-- GIVEN INFORMATION follows --

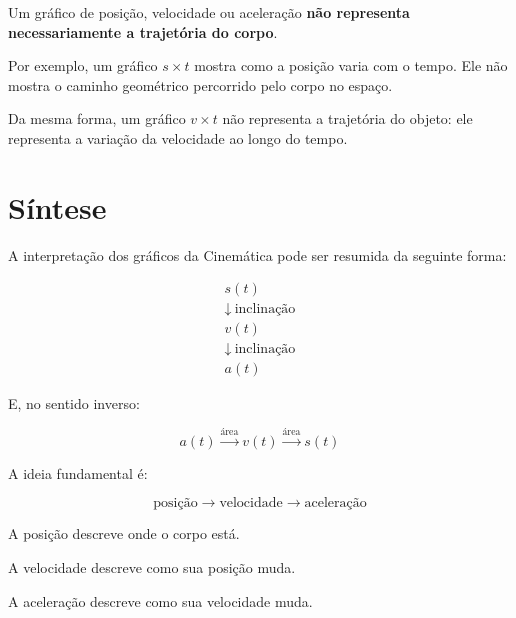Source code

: \documentclass[a4paper,12pt]{article}
\newcommand{\printingbibliography}{%
    \pagestyle{myheadings}
    \markright{}
    \sloppy
    \printbibliography[
        heading=bibintoc,
        title=Referências
    ]
    \fussy
}
\begin{document}
\begin{atencao}

Um gráfico de posição, velocidade ou aceleração \textbf{não representa
necessariamente a trajetória do corpo}.

Por exemplo, um gráfico $s\times t$ mostra como a posição varia com o tempo.
Ele não mostra o caminho geométrico percorrido pelo corpo no espaço.

Da mesma forma, um gráfico $v\times t$ não representa a trajetória do objeto:
ele representa a variação da velocidade ao longo do tempo.

\end{atencao}


\section{Síntese}

A interpretação dos gráficos da Cinemática pode ser resumida da seguinte
forma:

\[
\boxed{
\begin{array}{c}
s(t) \\
\downarrow\ \text{inclinação}\\
v(t) \\
\downarrow\ \text{inclinação}\\
a(t)
\end{array}
}
\]

E, no sentido inverso:

\[
\boxed{
a(t)
\xrightarrow{\text{área}}
v(t)
\xrightarrow{\text{área}}
s(t)
}
\]

\begin{ideia}

A ideia fundamental é:

\[
\boxed{
\text{posição}
\rightarrow
\text{velocidade}
\rightarrow
\text{aceleração}
}
\]

A posição descreve onde o corpo está.

A velocidade descreve como sua posição muda.

A aceleração descreve como sua velocidade muda.

\end{ideia}


\printingbibliography
\end{document}
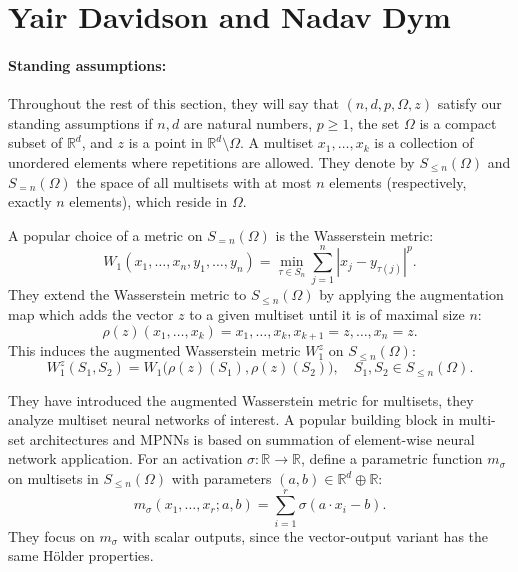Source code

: \documentclass[11pt]{article}\usepackage{amsmath,amssymb,amsthm,bbm}
\newcommand{\1}{\mathbbm{1}}
\begin{document}
\section*{Yair Davidson and Nadav Dym}
\paragraph{Standing assumptions:} Throughout the rest of this section, they will say that $(n,d,p,\Omega,z)$ satisfy our standing assumptions if $n,d$ are natural numbers, $p\ge1$, the set $\Omega$ is a compact subset of $\mathbb{R}^d$, and $z$ is a point in $\mathbb{R}^d\setminus\Omega$. A multiset ${x_1,\ldots,x_k}$ is a collection of unordered elements where repetitions are allowed. They denote by $S_{\le n}(\Omega)$ and $S_{=n}(\Omega)$ the space of all multisets with at most $n$ elements (respectively, exactly $n$ elements), which reside in $\Omega$.

A popular choice of a metric on $S_{=n}(\Omega)$ is the Wasserstein metric:
\begin{equation}
W_1({x_1,\ldots,x_n},{y_1,\ldots,y_n}) = \min_{\tau\in S_n} \sum_{j=1}^n |x_j - y_{\tau(j)}|^p.
\end{equation}
They extend the Wasserstein metric to $S_{\le n}(\Omega)$ by applying the augmentation map which adds the vector $z$ to a given multiset until it is of maximal size $n$:
\begin{equation*}
\rho(z)({x_1,\ldots,x_k}) = {x_1,\ldots,x_k,x_{k+1}=z,\ldots,x_n=z}.
\end{equation*}
This induces the augmented Wasserstein metric $W^z_1$ on $S_{\le n}(\Omega)$:
\begin{equation}
W^z_1(S_1,S_2) = W_1\bigl(\rho(z)(S_1),\rho(z)(S_2)\bigr), \quad S_1,S_2\in S_{\le n}(\Omega).
\end{equation}

They have introduced the augmented Wasserstein metric for multisets, they analyze multiset neural networks of interest. A popular building block in multi-set architectures and MPNNs is based on summation of element-wise neural network application. For an activation $\sigma: \mathbb{R}\to\mathbb{R}$, define a parametric function $m_\sigma$ on multisets in $S_{\le n}(\Omega)$ with parameters $(a,b)\in\mathbb{R}^d\oplus\mathbb{R}$:
\begin{equation}
m_\sigma({x_1,\ldots,x_r};a,b) = \sum_{i=1}^r \sigma(a\cdot x_i - b).
\end{equation}
They focus on $m_\sigma$ with scalar outputs, since the vector-output variant has the same Hölder properties.
\end{document}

-- GIVEN INFORMATION concluded --

§ **PROBLEM TO WORK ON**
Please keep every line of the data the same when you reproduce it, and keep every picture out.

§ **RESULT FOR THIS TASK**
Source code

: \documentclass[a4paper,12pt]{article}
\newcommand{\printingbibliography}{%
    \pagestyle{myheadings}
    \markright{}
    \sloppy
    \printbibliography[
        heading=bibintoc,
        title=Referências
    ]
    \fussy
}
\begin{document}
\begin{atencao}

Um gráfico de posição, velocidade ou aceleração \textbf{não representa
necessariamente a trajetória do corpo}.

Por exemplo, um gráfico $s\times t$ mostra como a posição varia com o tempo.
Ele não mostra o caminho geométrico percorrido pelo corpo no espaço.

Da mesma forma, um gráfico $v\times t$ não representa a trajetória do objeto:
ele representa a variação da velocidade ao longo do tempo.

\end{atencao}


\section{Síntese}

A interpretação dos gráficos da Cinemática pode ser resumida da seguinte
forma:

\[
\boxed{
\begin{array}{c}
s(t) \\
\downarrow\ \text{inclinação}\\
v(t) \\
\downarrow\ \text{inclinação}\\
a(t)
\end{array}
}
\]

E, no sentido inverso:

\[
\boxed{
a(t)
\xrightarrow{\text{área}}
v(t)
\xrightarrow{\text{área}}
s(t)
}
\]

\begin{ideia}

A ideia fundamental é:

\[
\boxed{
\text{posição}
\rightarrow
\text{velocidade}
\rightarrow
\text{aceleração}
}
\]

A posição descreve onde o corpo está.

A velocidade descreve como sua posição muda.

A aceleração descreve como sua velocidade muda.

\end{ideia}


\printingbibliography
\end{document}
Source code

: \documentclass[11pt]{article}\usepackage{amsmath,amssymb,amsthm,bbm}
\newcommand{\1}{\mathbbm{1}}
\begin{document}
\section*{Yair Davidson and Nadav Dym}
\paragraph{Standing assumptions:} Throughout the rest of this section, they will say that $(n,d,p,\Omega,z)$ satisfy our standing assumptions if $n,d$ are natural numbers, $p\ge1$, the set $\Omega$ is a compact subset of $\mathbb{R}^d$, and $z$ is a point in $\mathbb{R}^d\setminus\Omega$. A multiset ${x_1,\ldots,x_k}$ is a collection of unordered elements where repetitions are allowed. They denote by $S_{\le n}(\Omega)$ and $S_{=n}(\Omega)$ the space of all multisets with at most $n$ elements (respectively, exactly $n$ elements), which reside in $\Omega$.

A popular choice of a metric on $S_{=n}(\Omega)$ is the Wasserstein metric:
\begin{equation}
W_1({x_1,\ldots,x_n},{y_1,\ldots,y_n}) = \min_{\tau\in S_n} \sum_{j=1}^n |x_j - y_{\tau(j)}|^p.
\end{equation}
They extend the Wasserstein metric to $S_{\le n}(\Omega)$ by applying the augmentation map which adds the vector $z$ to a given multiset until it is of maximal size $n$:
\begin{equation*}
\rho(z)({x_1,\ldots,x_k}) = {x_1,\ldots,x_k,x_{k+1}=z,\ldots,x_n=z}.
\end{equation*}
This induces the augmented Wasserstein metric $W^z_1$ on $S_{\le n}(\Omega)$:
\begin{equation}
W^z_1(S_1,S_2) = W_1\bigl(\rho(z)(S_1),\rho(z)(S_2)\bigr), \quad S_1,S_2\in S_{\le n}(\Omega).
\end{equation}

They have introduced the augmented Wasserstein metric for multisets, they analyze multiset neural networks of interest. A popular building block in multi-set architectures and MPNNs is based on summation of element-wise neural network application. For an activation $\sigma: \mathbb{R}\to\mathbb{R}$, define a parametric function $m_\sigma$ on multisets in $S_{\le n}(\Omega)$ with parameters $(a,b)\in\mathbb{R}^d\oplus\mathbb{R}$:
\begin{equation}
m_\sigma({x_1,\ldots,x_r};a,b) = \sum_{i=1}^r \sigma(a\cdot x_i - b).
\end{equation}
They focus on $m_\sigma$ with scalar outputs, since the vector-output variant has the same Hölder properties.
\end{document}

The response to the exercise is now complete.